*What this task involves:* The lines you return must be all those in the data that hold the string "Northern".

———

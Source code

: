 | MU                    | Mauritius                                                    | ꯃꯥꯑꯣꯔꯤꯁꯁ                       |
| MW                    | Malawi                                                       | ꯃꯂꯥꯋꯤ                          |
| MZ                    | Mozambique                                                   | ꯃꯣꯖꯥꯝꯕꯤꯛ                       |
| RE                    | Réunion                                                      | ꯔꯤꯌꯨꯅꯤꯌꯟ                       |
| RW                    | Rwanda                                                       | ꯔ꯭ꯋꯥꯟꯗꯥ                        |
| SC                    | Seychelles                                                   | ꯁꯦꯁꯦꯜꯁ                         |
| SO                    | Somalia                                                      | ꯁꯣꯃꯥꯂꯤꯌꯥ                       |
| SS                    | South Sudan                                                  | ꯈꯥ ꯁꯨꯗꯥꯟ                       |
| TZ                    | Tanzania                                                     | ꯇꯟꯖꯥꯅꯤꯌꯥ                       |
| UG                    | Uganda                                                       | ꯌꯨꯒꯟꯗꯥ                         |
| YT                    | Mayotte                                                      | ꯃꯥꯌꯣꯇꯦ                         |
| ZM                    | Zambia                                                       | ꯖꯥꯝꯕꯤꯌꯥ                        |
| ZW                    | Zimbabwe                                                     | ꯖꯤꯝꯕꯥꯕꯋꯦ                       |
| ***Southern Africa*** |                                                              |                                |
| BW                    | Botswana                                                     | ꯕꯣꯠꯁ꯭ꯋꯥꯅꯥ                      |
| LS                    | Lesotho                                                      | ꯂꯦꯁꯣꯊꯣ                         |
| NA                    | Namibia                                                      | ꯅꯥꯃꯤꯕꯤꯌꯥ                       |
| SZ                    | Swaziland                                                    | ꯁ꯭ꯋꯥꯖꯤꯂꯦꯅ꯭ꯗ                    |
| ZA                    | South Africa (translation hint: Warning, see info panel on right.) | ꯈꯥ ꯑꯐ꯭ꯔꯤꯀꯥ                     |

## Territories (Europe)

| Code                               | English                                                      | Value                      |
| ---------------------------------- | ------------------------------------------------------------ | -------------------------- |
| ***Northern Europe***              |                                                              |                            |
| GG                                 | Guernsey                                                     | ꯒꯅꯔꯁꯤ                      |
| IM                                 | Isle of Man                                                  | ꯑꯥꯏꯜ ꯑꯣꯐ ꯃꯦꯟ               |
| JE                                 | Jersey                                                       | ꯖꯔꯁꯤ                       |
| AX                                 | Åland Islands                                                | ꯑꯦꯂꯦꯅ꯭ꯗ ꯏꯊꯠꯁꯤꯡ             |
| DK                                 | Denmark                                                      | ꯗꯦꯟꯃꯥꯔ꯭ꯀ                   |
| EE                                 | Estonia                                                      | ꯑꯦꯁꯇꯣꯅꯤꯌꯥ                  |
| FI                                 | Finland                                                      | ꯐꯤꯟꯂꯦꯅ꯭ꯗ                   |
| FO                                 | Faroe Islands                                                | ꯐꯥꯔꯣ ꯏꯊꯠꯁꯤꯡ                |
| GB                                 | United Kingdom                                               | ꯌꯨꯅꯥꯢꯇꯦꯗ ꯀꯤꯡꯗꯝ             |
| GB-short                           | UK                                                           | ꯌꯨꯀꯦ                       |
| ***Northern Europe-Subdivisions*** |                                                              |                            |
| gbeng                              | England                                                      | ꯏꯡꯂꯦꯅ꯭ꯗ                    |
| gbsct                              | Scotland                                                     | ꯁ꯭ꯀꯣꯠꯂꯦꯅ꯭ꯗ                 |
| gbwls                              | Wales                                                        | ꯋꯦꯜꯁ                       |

———

*The completed task:*
| ***Northern Europe***              |                                                              |                            |
| ***Northern Europe-Subdivisions*** |                                                              |                            |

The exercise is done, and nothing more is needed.